### [Record excerpts]
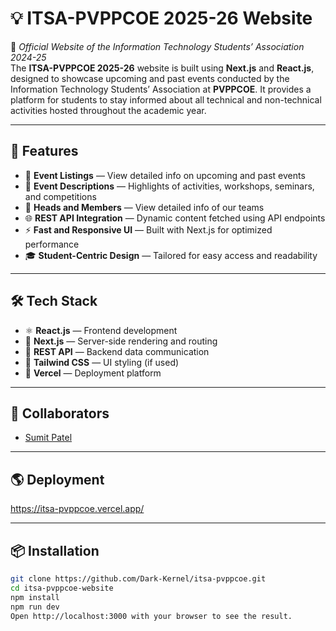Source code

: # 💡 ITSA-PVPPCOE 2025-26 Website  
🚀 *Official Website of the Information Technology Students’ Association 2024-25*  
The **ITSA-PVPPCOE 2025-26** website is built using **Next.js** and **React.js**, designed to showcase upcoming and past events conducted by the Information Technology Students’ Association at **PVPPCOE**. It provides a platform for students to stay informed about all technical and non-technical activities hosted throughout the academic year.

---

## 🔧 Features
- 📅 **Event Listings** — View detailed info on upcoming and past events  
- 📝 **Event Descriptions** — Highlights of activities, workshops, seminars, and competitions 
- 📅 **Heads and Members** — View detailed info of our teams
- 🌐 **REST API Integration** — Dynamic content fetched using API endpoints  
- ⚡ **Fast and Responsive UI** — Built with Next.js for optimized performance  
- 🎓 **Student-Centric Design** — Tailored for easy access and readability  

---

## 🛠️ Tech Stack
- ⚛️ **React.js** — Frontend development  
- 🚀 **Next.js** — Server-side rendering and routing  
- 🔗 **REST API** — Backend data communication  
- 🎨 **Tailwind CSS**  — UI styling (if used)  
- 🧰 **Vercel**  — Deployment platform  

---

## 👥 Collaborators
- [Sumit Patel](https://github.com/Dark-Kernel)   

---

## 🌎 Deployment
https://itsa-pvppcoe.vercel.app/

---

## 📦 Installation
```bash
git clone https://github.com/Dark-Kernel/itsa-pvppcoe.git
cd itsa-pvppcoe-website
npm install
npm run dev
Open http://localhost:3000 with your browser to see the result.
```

### [What you are asked to do]
Repeat only what lies between the start of the data and the end of the line containing "## 🔧 Features", exactly, with pictures left out.

### [Output below]
Source code

: # 💡 ITSA-PVPPCOE 2025-26 Website  
🚀 *Official Website of the Information Technology Students’ Association 2024-25*  
The **ITSA-PVPPCOE 2025-26** website is built using **Next.js** and **React.js**, designed to showcase upcoming and past events conducted by the Information Technology Students’ Association at **PVPPCOE**. It provides a platform for students to stay informed about all technical and non-technical activities hosted throughout the academic year.

---

## 🔧 Features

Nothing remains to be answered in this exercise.